Once the movie was over, I asked Manveer, "What's the moral of the story......??"
As is typical of Manveer, he thought for a moment and said.....Don't judge the book  by it's cover.

and he was done with it ..... got up and went to his room to get his laptop and to play his favorite game these days... GST  (whatever it is !!!).

here both, me and Jatinder were stumped ... and left wondering and pondering over the fact that it was actually true.... a very subtle but very precise lesson to be learnt from the movie.....

of course there were  other deductions that were possible but ...... what he said, and his perspective  was flawless.

It's times like these and these moments of clarity of .....not only in thoughts but their expression as well in such simple lucid words ........that always amazes us and we are left speechless ..
I just hope that he retains this clarity and clutter free vision in times to come.

Parenthood is a continuous journey with something new and amazing happening all the time...... so this gem of mine is slowly polishing itself and shining brighter each day....

May you shine the brightest without any compromises .....Amen!!!

Tuesday 23 February 2016

Marriage Plans


Marriage Plans
Here's a piece of Manveer's mind ......... a conversation that took place some years ago but is still very fresh in my mind, as if it had happened yesterday ........


Sitting in front of the television and just updating myself to the happenings of the programs aired after 8:00 pm every night (ok! I admit that I like watching those soaps with all the drama…..but only because I don’t want to be left out of the office conversations. I don’t know why but every gupshup session has to end up with the discussion of these soapy soap operas…. So you know don’t just strike out my name out of that intellectuals list out there because I am there, here, everywhere………. ;))

Now can we just get back to my viewing session? Although they are getting so few that I can actually count them on my finger tips.

Enough of my side tracking…………. I promise now I’ll just stick to what I wanted to share in the first place.  While I was viewing one of the said soaps, Manveer kept flipping across the screen. I felt he was doing this just to force me to switch  channels and watch something more natural and attuned to the normal human existence (this behavior is just like his father, I tell you ALL men are like that…… including the little brats as well).

But on closer look, I saw that he was just clicking away with his camera ….the one in his mobile phone (he recently got his first mobile that he can call all his ….actually it is my very old handset……. It still doesn’t have a sim card in it but that does not spoil his spirits at all.  You can say I am happy to hear thatJ).

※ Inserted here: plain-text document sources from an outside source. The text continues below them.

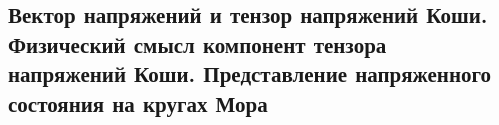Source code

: 

\subsection{Вектор напряжений и тензор напряжений Коши. Физический смысл компонент тензора напряжений Коши. Представление напряженного состояния на кругах Мора}



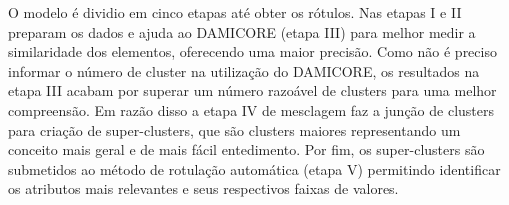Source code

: O modelo é dividio em cinco etapas até obter os rótulos. Nas etapas I e II preparam os dados e ajuda ao DAMICORE (etapa III) para melhor medir a similaridade dos elementos, oferecendo uma maior precisão. Como não é preciso informar o número de cluster na utilização do DAMICORE, os resultados na etapa III acabam por superar um número razoável de clusters para uma melhor compreensão. Em razão disso a etapa IV de mesclagem faz a junção de clusters para criação de super-clusters, que são clusters maiores representando um conceito mais geral e de mais fácil entedimento. Por fim, os super-clusters são submetidos ao método de rotulação automática (etapa V) permitindo identificar os atributos mais relevantes e seus respectivos faixas de valores.








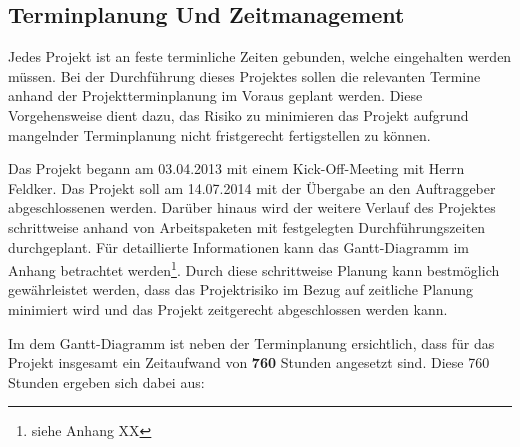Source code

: \subsection{Terminplanung Und Zeitmanagement}
\label{sec:TerminplanungUndZeitManagement}

Jedes Projekt ist an feste terminliche Zeiten gebunden, welche eingehalten werden müssen. Bei der Durchführung dieses 
Projektes sollen die relevanten Termine anhand der Projektterminplanung im Voraus geplant werden. Diese Vorgehensweise 
dient dazu, das Risiko zu minimieren das Projekt aufgrund mangelnder Terminplanung nicht fristgerecht fertigstellen zu 
können. 

Das Projekt begann am 03.04.2013 mit einem Kick-Off-Meeting mit Herrn Feldker. Das Projekt 
soll am 14.07.2014 mit der Übergabe an den Auftraggeber abgeschlossenen werden. Darüber hinaus wird 
der weitere Verlauf des Projektes schrittweise anhand von 
Arbeitspaketen mit festgelegten Durchführungszeiten durchgeplant. Für detaillierte Informationen kann das Gantt-Diagramm 
im Anhang betrachtet werden\footnote{siehe Anhang XX}.
Durch diese schrittweise Planung kann bestmöglich gewährleistet werden, dass das  Projektrisiko im Bezug auf zeitliche 
Planung minimiert wird und das Projekt zeitgerecht abgeschlossen werden kann.

Im dem Gantt-Diagramm ist neben der Terminplanung ersichtlich, dass für das Projekt insgesamt ein Zeitaufwand von
\textbf{760} Stunden angesetzt sind. Diese 760 Stunden ergeben sich dabei aus:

He kept on clicking from all possible angles and of every possible object around in the room. Irritated by his constant flipping across and spoiling my premiere time, I shouted at him (actually shrieked is a better word), “what are you doing, Manveer? Get aside and let me watch my program…!”

The reply that I got was something like this.

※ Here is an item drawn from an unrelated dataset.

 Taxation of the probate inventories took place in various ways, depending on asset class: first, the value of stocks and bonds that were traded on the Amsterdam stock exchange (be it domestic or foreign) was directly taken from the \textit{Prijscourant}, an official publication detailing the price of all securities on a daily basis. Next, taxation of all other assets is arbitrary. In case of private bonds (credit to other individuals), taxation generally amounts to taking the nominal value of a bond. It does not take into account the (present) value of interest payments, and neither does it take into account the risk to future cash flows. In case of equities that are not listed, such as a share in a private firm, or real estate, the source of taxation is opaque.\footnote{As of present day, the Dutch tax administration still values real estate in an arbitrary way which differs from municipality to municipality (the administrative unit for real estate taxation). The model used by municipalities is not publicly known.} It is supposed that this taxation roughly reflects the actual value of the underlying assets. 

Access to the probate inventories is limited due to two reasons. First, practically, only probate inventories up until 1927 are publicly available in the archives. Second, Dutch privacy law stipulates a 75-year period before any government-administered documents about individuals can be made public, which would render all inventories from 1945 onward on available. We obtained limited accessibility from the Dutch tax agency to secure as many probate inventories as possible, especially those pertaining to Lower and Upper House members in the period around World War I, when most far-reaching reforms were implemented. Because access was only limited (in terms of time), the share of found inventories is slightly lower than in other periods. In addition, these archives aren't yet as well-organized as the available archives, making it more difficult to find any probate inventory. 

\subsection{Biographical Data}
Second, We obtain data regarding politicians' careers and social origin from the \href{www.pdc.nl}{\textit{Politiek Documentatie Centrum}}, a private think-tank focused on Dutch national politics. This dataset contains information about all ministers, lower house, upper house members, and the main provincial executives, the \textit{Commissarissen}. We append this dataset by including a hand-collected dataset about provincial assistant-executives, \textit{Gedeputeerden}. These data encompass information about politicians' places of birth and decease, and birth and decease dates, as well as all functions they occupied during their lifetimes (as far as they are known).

“Mama, mein apne room ki photos kheench raha hoon, har angle se…..ke main kahan par souta tha, mera bed kahan par hota tha, aap kahan par soute the, side table par kya rakhte the….. main in sab ko apni memory ke saath-saath camera mein bhi store kar raha hoon, taaki jab main shaadi kar ke yahan se chala jaoonga toh mujhe yeh sab yahan ki yaad dilaayenga…... isliye…”. Manveer said all this very solemnly and he meant each and every word of his.

(Translation to English: Mama, I am clicking pics of our room from every angle …….. to record where I used to sleep, where my bed was, where your bed was, what we kept on the side table…….. I am storing them in my memory as well as my camera, so that when I leave this house after my marriage then I can go back to these and remember my childhood days…..)

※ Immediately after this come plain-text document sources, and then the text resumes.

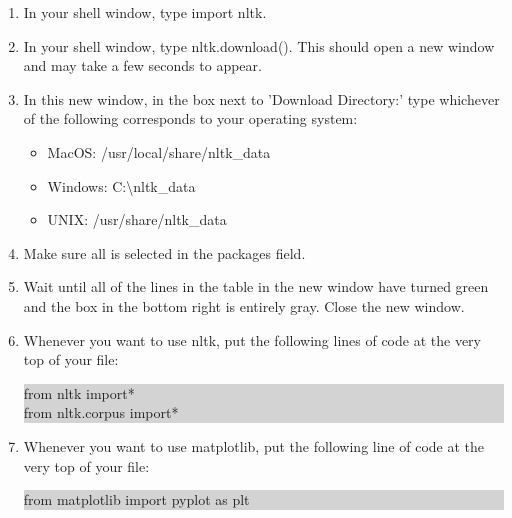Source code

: \documentclass[11pt, letterpaper, onecolumn, oneside, final]{article}
\begin{document}
\begin{enumerate}
\item In your shell window, type {\consolas import nltk}.
\item In your shell window, type {\consolas nltk.download()}. This should open a new window and may take a few seconds to appear.
\item In this new window, in the box next to {\consolas 'Download Directory:'} type whichever of the following corresponds to your operating system:
\begin{itemize}
    \item MacOS: {\consolas /usr/local/share/nltk\_data}
    \item Windows: {\consolas C:\textbackslash nltk\_data}
    \item UNIX: {\consolas /usr/share/nltk\_data}
\end{itemize}
\item Make sure {\consolas all} is selected in the packages field.
\item Wait until all of the lines in the table in the new window have turned green and the box in the bottom right is entirely gray. Close the new window. 
\item Whenever you want to use {\consolas nltk}, put the following lines of code at the very top of your file:
\begin{center}
\colorbox{lightgray}{\parbox{.32\textwidth}{\consolas from nltk import*\\
from nltk.corpus import*}}
\end{center}
\newpage
\item 
Whenever you want to use {\consolas matplotlib}, put the following line of code at the very top of your file:
\begin{center}
\colorbox{lightgray}{\parbox{.45\textwidth}{\consolas from matplotlib import pyplot as plt}}
\end{center}
\end{enumerate}
\end{document}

I was stunned. So was Jatinder who just happened to walk in at that precise moment. Trying to keep a straight face, Jats asked, “Par tumhari shaadi mein toh abhi time hai naa…..vaise kab karoge tum shaadi?”

 (Translation: But there is lots of time before you can get married…...when would like to marry?)

Manveer said, “abhi nahin, jab mein bada ho jaoonga, 20 years ke baad…. .”

(Translation:  not right now…… after say 20 years, when I will be all grown up…….)

Jats said, “Tub tum kahan jaoge?” “Papa, mein bada ho kar bade ghar mein jaoonga naa…..fir jab mujhe yahan ki yaad aayegi toh mein in pictures ko dekh loonga aur mere bachaon ko dikhaoonga naa……..”

(Translation: Jats: where will you go when you grow up?

Manveer: I’ll go to a bigger house…. And if I miss this house then I will see these pictures and show them to my kids as well.)

Now this was too much for us to digest. We were doubling over with laughter, had to make humungous effort to control the peals of laughter so that he didn’t start feeling embarrassed and decides  not to share his thoughts.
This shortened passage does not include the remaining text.